Local attitudes are changing towards the plan for a mega mine on the protected land of the North York Moors. Michael Hickling reports on the winners and losers.
Jack and Steph Newman have brought back to life an authentic piece of the old North York Moors. It’s a treasure – a gamekeeper’s stone-built cottage from the 1780s set deep down in ancient woodland beside a waterfall. The once derelict Grade II listed property was re-invented by the Newmans as the Falling Foss Tea Gardens. Here they serve handmade scones and bacon butties to walkers and tourists who arrive to share this enchanted glade with them.
It’s inside the National Park and just the sort of place you would expect the park authorities to cherish. And indeed they do. When the couple applied for permission to open their business, the National Park would only allow a seasonal licence to operate between March and October. The reason for this was so that the Falling Foss location could ‘retain its tranquil state in an unspoiled situation’.
Steph Newman reflects on the emptiness of this official phrase now that the biggest deep mine in Britain, the second biggest in Europe, is being planned on her doorstep by York Potash.
Initially she and her husband were low-key in their opposition, seeking to maintain harmonious relationships in a rural area where neighbourliness counts for a lot.

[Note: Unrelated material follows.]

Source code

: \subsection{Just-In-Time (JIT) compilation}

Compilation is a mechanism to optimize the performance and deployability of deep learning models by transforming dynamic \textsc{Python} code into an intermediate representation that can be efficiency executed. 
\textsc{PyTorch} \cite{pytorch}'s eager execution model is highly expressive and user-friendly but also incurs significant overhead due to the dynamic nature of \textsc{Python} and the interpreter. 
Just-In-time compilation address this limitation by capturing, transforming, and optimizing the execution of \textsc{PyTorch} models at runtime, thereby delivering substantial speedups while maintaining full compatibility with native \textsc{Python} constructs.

But in the past month attitudes have hardened. Steph thinks many locals were dazzled by the scale of the riches held out to them by slick York Potash public relations push. Now as the sheer scale of the impact of a huge construction project starts to dawn, some people are having second thoughts.
The Newmans have organised a series of meetings where residents have voiced increasing alarm at the mine proposals. Not all of them are ‘losers’. One is a farmer who has signed an advantageous mineral rights deal but now says he wishes York Potash would just go away. He has received advice that he won’t be able to stay in his farmhouse during the construction period because of the noise.
Steph Newman agrees that the mine sounds like good economic news for the area. But she resists the company claim that this is the only way it can happen. “It will deliver benefits to friends and neighbours from the mineral rights,” she says. “But the scale of it does not come across in the plans. It will be a massive industrial site, the size of six Tesco supermarkets and this is the wrong location. We were devastated when they told us. It completely floored us. Neither of us slept for a week.
“What about the integrity of the North York Moors National Park? The park belongs to the nation, not to York Potash or to mineral rights holders.”
Steph, originally from Middlesbrough, went to school in Whitby and started the tea garden in 2008 after a career in marketing. “I didn’t want to live in an industrial area,” she says. “This is the lifestyle we wanted. We have no mains, no plumbing, our three children play outside in the forest. You could say we are almost living the ‘Good Life’.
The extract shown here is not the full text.